> [Your task]: Below are entries; count the lines among them that contain the word "section", and give only the count.

[Dataset entries]

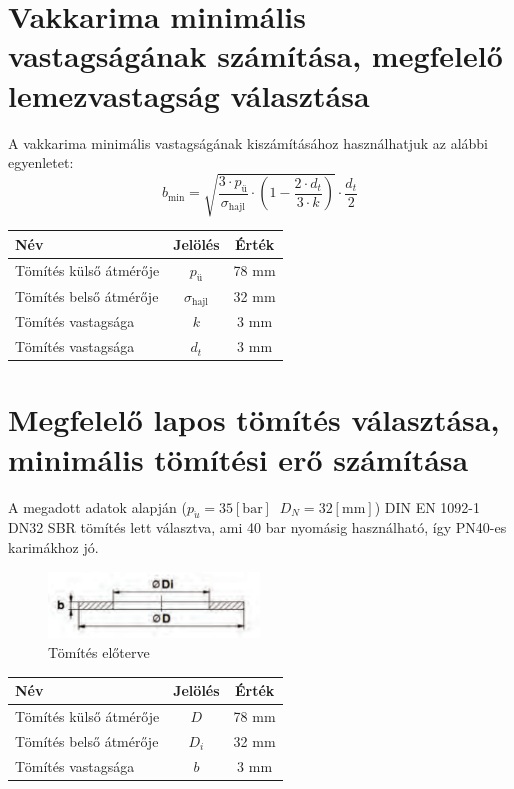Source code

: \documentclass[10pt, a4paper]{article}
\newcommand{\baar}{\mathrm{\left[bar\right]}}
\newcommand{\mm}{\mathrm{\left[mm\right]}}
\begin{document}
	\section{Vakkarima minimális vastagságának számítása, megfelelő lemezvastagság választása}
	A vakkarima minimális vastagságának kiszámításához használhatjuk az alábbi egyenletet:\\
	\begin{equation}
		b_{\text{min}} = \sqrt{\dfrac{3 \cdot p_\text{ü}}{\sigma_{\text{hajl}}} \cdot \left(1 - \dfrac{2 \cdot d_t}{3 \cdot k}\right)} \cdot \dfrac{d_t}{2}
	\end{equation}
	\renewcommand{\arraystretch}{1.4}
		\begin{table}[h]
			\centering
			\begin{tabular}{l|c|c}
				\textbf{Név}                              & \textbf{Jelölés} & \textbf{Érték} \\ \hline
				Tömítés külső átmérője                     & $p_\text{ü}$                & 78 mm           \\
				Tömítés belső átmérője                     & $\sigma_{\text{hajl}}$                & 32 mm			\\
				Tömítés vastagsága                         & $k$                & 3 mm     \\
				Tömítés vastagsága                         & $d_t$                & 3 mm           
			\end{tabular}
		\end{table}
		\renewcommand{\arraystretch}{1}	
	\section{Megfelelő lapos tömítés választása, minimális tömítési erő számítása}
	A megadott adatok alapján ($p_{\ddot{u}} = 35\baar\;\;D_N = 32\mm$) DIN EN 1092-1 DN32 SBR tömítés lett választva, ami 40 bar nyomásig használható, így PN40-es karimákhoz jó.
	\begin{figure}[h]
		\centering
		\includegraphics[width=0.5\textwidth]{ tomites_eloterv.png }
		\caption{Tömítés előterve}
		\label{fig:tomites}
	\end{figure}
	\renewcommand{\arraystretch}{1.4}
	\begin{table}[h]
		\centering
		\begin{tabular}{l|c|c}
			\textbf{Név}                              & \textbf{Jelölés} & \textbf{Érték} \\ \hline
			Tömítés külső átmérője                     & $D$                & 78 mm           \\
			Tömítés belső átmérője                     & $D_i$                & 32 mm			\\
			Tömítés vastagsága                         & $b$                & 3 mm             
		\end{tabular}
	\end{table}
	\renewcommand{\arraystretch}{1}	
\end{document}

> [Written answer]: 2